Полицейские долго пытались найти томограф и обратились за помощью в ФБР. У нас его тоже не было, но я вспомнила, что в Смитсоновском он есть – его используют для сканирования мумий и артефактов. Если они не против пропускать через томограф труп тысячелетней давности, то, наверное, и свежий их не смутит. КРИС, один из наших антропологов, обладал полезными контактами в Смитсоновском, и после нескольких звонков обо всем было договорено.
Мы с Уэйдом уже планировали поездку в округ Колумбия и оживленно обсуждали, как это будет здорово. Прежде я один раз успела побывать в Смитсоновском с черепом предполагаемого Усамы и видела служебные помещения, не предназначенные для широкой публики, но, конечно, не присутствовала ни при чем подобном. Это был уникальный опыт, и он открывал для нас массу возможностей в будущем.
И тут, конечно, в двери вошел Гарри.
– Что вы делаете?
– Собираем аппаратуру, чтобы ехать в Смитсоновский.
– Это еще зачем?
– На компьютерную томографию. Обгорелое тело в мусорном баке, помнишь?
– Почему никто мне об этом не сообщил?
Мы с Уэйдом переглянулись. Опять начинается!
– Гарри, ты сам меня назначил на эту работу. Я ставила тебя в копию всех мейлов, которыми мы обменивались, пока договаривались о встрече. Мы с Уэйдом едем на машине, Крис встретит нас там. Все уже условлено.
– У меня нет времени читать ваши мейлы. Я ничего об этом не знаю!
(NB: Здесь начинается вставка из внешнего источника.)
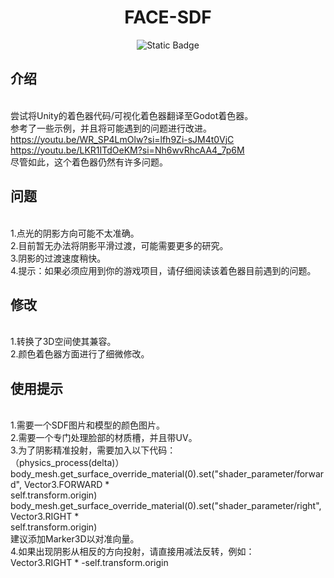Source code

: <h1 align="center">FACE-SDF</h1>

<div align="center">


![Static Badge](https://img.shields.io/badge/gdscript-blue?logo=godotengine&logoColor=white)

</div>

## 介绍

</br>尝试将Unity的着色器代码/可视化着色器翻译至Godot着色器。
</br>参考了一些示例，并且将可能遇到的问题进行改进。
</br>https://youtu.be/WR_SP4LmOlw?si=lfh9Zi-sJM4t0VjC
</br>https://youtu.be/LKR1ITdOeKM?si=Nh6wvRhcAA4_7p6M
</br>尽管如此，这个着色器仍然有许多问题。

## 问题
</br>1.点光的阴影方向可能不太准确。
</br>2.目前暂无办法将阴影平滑过渡，可能需要更多的研究。
</br>3.阴影的过渡速度稍快。
</br>4.提示：如果必须应用到你的游戏项目，请仔细阅读该着色器目前遇到的问题。

## 修改
</br>1.转换了3D空间使其兼容。
</br>2.颜色着色器方面进行了细微修改。

## 使用提示
</br>1.需要一个SDF图片和模型的颜色图片。
</br>2.需要一个专门处理脸部的材质槽，并且带UV。
</br>3.为了阴影精准投射，需要加入以下代码：
</br>（physics_process(delta)）
</br>	body_mesh.get_surface_override_material(0).set("shader_parameter/forward", Vector3.FORWARD *  </br>self.transform.origin)
</br>	body_mesh.get_surface_override_material(0).set("shader_parameter/right", Vector3.RIGHT * </br>self.transform.origin)
</br>    建议添加Marker3D以对准向量。
</br>4.如果出现阴影从相反的方向投射，请直接用减法反转，例如：
</br>    Vector3.RIGHT * -self.transform.origin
Знал бы, читай ты переписку! Вслух я этого сказать не могла, но понимала, что Уэйд подумал то же самое.
– Кто еще, ты сказала, едет с вами?
– Крис.
– Почему Крис мне не позвонил?
– Не знаю, – ответила я осторожно. – Лучше спросить его. Возможно, потому что более надежно послать мейл и поставить нас в копию, чем перезваниваться со всеми по отдельности.
– Ты что, не видишь, в чем проблема? Никто мне ничего не говорит, а я, между прочим, начальник отдела!
Гарри распалялся: он начал ходить из стороны в сторону, заговорил громче и явно собирался выплеснуть на меня свой гнев.
– И зачем вообще вам понадобился Крис?
Ошеломленная, я ответила:
– Потому что так надо. Консультация с антропологом – часть нашей работы.
– Но я должен знать о таких вещах!
– Что именно ты хочешь знать? Ты имеешь в виду, я должна предупреждать тебя, прежде чем говорить с антропологом?
– Нет! Ты должна сообщать мне только важные вещи.
Начиналась та же песня, что в фотостудии, но теперь в присутствии коллег, застывших с разинутыми ртами.
– Можешь выражаться точнее? Я хочу сказать, «важные вещи» имеют разное значение для разных людей.
– У меня нет времени все тебе расписывать! Ты по-прежнему не слушаешь меня. Или не хочешь слушать.
Я сдаюсь. Меньше чем за год на посту начальника отдела Гарри превратился из славного парня в бешеного самодура. После того как он в гневе выскочил за дверь, мы с Уэйдом переглянулись, не веря сами себе. Это выходило за все рамки.
Компьютерный томограф – огромный прибор, а находился он в крошечной комнатке с металлическими стеллажами вдоль одной стены и компьютерным столом у другой. Санитары из офиса коронера начали завозить туда каталку, но она не помещалась – все напоминало неудачный случай параллельной парковки. Когда каталка наполовину была в дверях, мы все одновременно поняли, что я все еще в коридоре, хотя уже должна быть внутри. После всех препятствий, которые санитары преодолели, я не посмела бы просить их выехать назад, поэтому сделала единственное, что могла: подоткнула блузку, втянула живот и с огромным трудом протиснулась между дверным косяком и каталкой, стараясь не притронуться к обугленным останкам.